本記事はスタンフォード大学の田久保勇志(https://www.linkedin.com/in/yuji-takubo/ )による寄稿です。

はじめに


本記事では、MPC或いはオンラインでの経路設計において重要な、"どのようにして制御の安全性を保証すればよいか"という問題に応答する一つの手法を紹介します。Covariance Steering, MPPI, Stochastic Optimal Control, Markov Decision Processなどの確率的な議論が制御界隈では盛んですが、今回は一味違った安全性について紹介します。

宇宙機のランデブーについて


今回紹介するMPC手法は、かなり特殊/具体的な機体制御のコンテクストから導出されたものです。まずはこのモチベーションを説明します。

まず、(地球の周りをまわる)比較的距離の近い複数の宇宙機の相対的な運動を考えます。特に、機体1 (e.g., 宇宙ステーション, 宇宙ゴミ, 小惑星)に対する機体2 (e.g., 有人宇宙船)の相対的な運動を考慮すると運用上楽なので、慣例的によく用いられています。
ここで重要なのが、(例外的な場所を除いて)宇宙機は相対的に止まることができないということです。ブレーキを踏めば(慣性系に対して)止まってくれる多くの自動車やロボットと異なり、軌道力学に則って一時的に相対速度が0の状態からでも、相対位置/速度がダイナミックに動いていきます
これは非常に悩ましい問題で、なぜなら接近中の宇宙機に突然の故障が生じてエンジンが作動しなくなった場合(様々な理由で予定した制御入力uが行えない、というのは比較的ありうるシナリオです)に、『エンジンが再起動しないと、このままではN 秒後に宇宙ステーションに衝突する』というような事故が発生しうるからです。
このような背景から、宇宙機のランデブー/ドッキングではPassive Safety (最悪な制御入力 u=0しか出力できなかったとしても、二つの機体が接触しない)と呼ばれる、特殊な拘束条件が考慮されるようになりました。このようないつ制御対象が制御を失っても、それでも受動的に制約(e.g., 障害物回避)を満たすような制御はハイブリッドシステムによって一般に議論されますが、取り扱いが非常に難しいです。

研究の旨み/革新性


今回紹介する論文は、上記の問題をreachability setを用いることで簡略化&凸化し、MPCで取り扱えるようにしようというのがモチベーションです。

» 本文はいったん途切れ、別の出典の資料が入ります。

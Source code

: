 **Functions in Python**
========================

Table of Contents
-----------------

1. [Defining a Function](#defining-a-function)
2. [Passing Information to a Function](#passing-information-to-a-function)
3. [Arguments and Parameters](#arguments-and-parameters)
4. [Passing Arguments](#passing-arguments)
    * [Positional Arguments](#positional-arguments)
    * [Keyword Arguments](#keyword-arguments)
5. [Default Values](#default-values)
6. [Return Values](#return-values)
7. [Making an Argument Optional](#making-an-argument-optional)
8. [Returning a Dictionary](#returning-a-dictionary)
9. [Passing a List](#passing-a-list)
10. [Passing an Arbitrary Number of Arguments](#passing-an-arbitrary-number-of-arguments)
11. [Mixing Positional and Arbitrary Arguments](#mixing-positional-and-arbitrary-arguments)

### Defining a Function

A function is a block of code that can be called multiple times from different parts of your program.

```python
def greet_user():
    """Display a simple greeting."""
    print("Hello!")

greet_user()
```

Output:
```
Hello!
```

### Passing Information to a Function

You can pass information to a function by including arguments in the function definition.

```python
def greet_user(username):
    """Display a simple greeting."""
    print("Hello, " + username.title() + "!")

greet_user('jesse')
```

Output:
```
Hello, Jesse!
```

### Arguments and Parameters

  • Passive Safety: 安全性が最重要である制御対象において、制御を失っても確実に制約遵守が行える条件を提示している
  • ”故障からN秒間の範囲で制約を満たす”ような状態の集合は"制約違反領域から-N秒ダイナミクスを伝播させた状態"の集合(Backward Reachable Set, BRS)と補集合の関係があることを示し、これを用いて最適制御の枠組みに落とし込んでいる
  • BRSは事前に計算が可能なので、これの線形化を各時間で行うことで、凸最適化(二次計画)をベースにしたMPCを作ることができる。

Backward Reachable Set


まず、Backward Reachable Set (BRS) に関して解説します。BRSの導入のモチベーションは、”制御を失ったとしても、その後N秒(ステップ)間は制約を満たし続ける”(今回の例では、宇宙ステーションに制御を失って衝突しない)ような制御を行うことです。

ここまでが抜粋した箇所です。